**Task description**
Write out all the entries word for word and omit any pictures.

○ ○ ○ ○

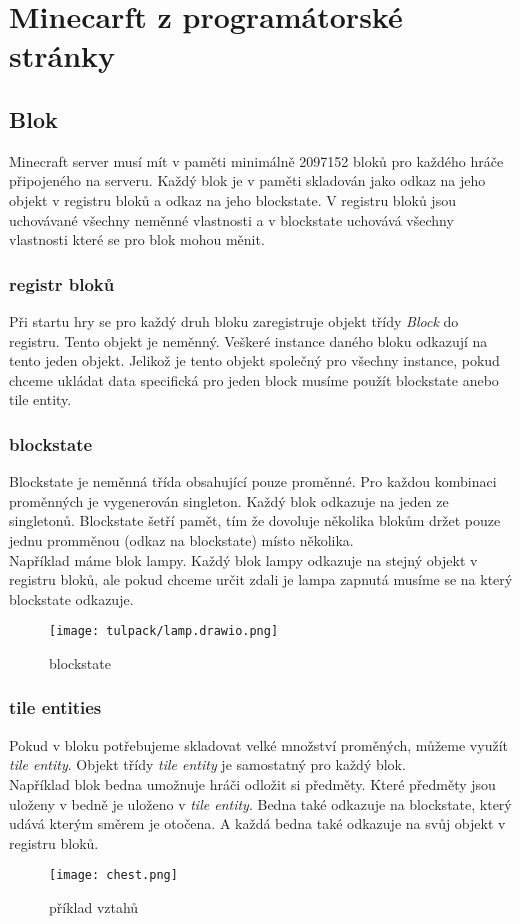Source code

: \documentclass[FM,RP]{tulthesis}
\begin{document}
\chapter{Minecarft z programátorské stránky}
\section{Blok}
Minecraft server musí mít v paměti minimálně 2097152 bloků pro každého hráče připojeného na serveru. Každý blok je v paměti skladován jako odkaz na jeho objekt v registru bloků a odkaz na jeho blockstate. V registru bloků jsou uchovávané všechny neměnné vlastnosti a v blockstate uchovává všechny vlastnosti které se pro blok mohou měnit. 
\subsection{registr bloků}
Při startu hry se pro každý druh bloku zaregistruje objekt třídy \textit{Block} do registru. Tento objekt je neměnný. Veškeré instance daného bloku odkazují na tento jeden objekt. Jelikož je tento objekt společný pro všechny instance, pokud chceme ukládat data
specifická pro jeden block musíme použít blockstate anebo tile entity.
\subsection{blockstate}
Blockstate je neměnná třída obsahující pouze proměnné. Pro každou kombinaci proměnných je vygenerován singleton. Každý blok odkazuje na jeden ze singletonů. Blockstate šetří pamět, tím že dovoluje několika blokům držet pouze jednu promměnou (odkaz na blockstate) místo několika. \\Například máme blok lampy. Každý blok lampy odkazuje na stejný objekt v registru bloků, ale pokud chceme určit zdali je lampa zapnutá musíme se na který blockstate odkazuje.

\begin{figure}[h]
    \centering
    \texttt{[image: tulpack/lamp.drawio.png]}
    \caption{blockstate}
    \label{fig:blockstate}
\end{figure}

\subsection{tile entities}
Pokud v bloku potřebujeme skladovat velké množství proměných, můžeme využít \textit{tile entity}. Objekt třídy \textit{tile entity} je samostatný pro každý blok.\\
Například blok bedna umožnuje hráči odložit si předměty. Které předměty jsou uloženy v bedně je uloženo v \textit{tile entity}. Bedna také odkazuje na blockstate, který udává kterým směrem je otočena. A každá bedna také odkazuje na svůj objekt v registru bloků. 
\begin{figure}[h]
    \centering
    \texttt{[image: chest.png]}
    \caption{příklad vztahů}
    \label{fig:enter-label}
\end{figure}
\end{document}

○ ○ ○ ○

**Answer to this problem**
Source code

: \documentclass[FM,RP]{tulthesis}
\begin{document}
\chapter{Minecarft z programátorské stránky}
\section{Blok}
Minecraft server musí mít v paměti minimálně 2097152 bloků pro každého hráče připojeného na serveru. Každý blok je v paměti skladován jako odkaz na jeho objekt v registru bloků a odkaz na jeho blockstate. V registru bloků jsou uchovávané všechny neměnné vlastnosti a v blockstate uchovává všechny vlastnosti které se pro blok mohou měnit. 
\subsection{registr bloků}
Při startu hry se pro každý druh bloku zaregistruje objekt třídy \textit{Block} do registru. Tento objekt je neměnný. Veškeré instance daného bloku odkazují na tento jeden objekt. Jelikož je tento objekt společný pro všechny instance, pokud chceme ukládat data
specifická pro jeden block musíme použít blockstate anebo tile entity.
\subsection{blockstate}
Blockstate je neměnná třída obsahující pouze proměnné. Pro každou kombinaci proměnných je vygenerován singleton. Každý blok odkazuje na jeden ze singletonů. Blockstate šetří pamět, tím že dovoluje několika blokům držet pouze jednu promměnou (odkaz na blockstate) místo několika. \\Například máme blok lampy. Každý blok lampy odkazuje na stejný objekt v registru bloků, ale pokud chceme určit zdali je lampa zapnutá musíme se na který blockstate odkazuje.

\begin{figure}[h]
    \centering
    \texttt{[image: tulpack/lamp.drawio.png]}
    \caption{blockstate}
    \label{fig:blockstate}
\end{figure}

\subsection{tile entities}
Pokud v bloku potřebujeme skladovat velké množství proměných, můžeme využít \textit{tile entity}. Objekt třídy \textit{tile entity} je samostatný pro každý blok.\\
Například blok bedna umožnuje hráči odložit si předměty. Které předměty jsou uloženy v bedně je uloženo v \textit{tile entity}. Bedna také odkazuje na blockstate, který udává kterým směrem je otočena. A každá bedna také odkazuje na svůj objekt v registru bloků. 
\begin{figure}[h]
    \centering
    \texttt{[image: chest.png]}
    \caption{příklad vztahů}
    \label{fig:enter-label}
\end{figure}
\end{document}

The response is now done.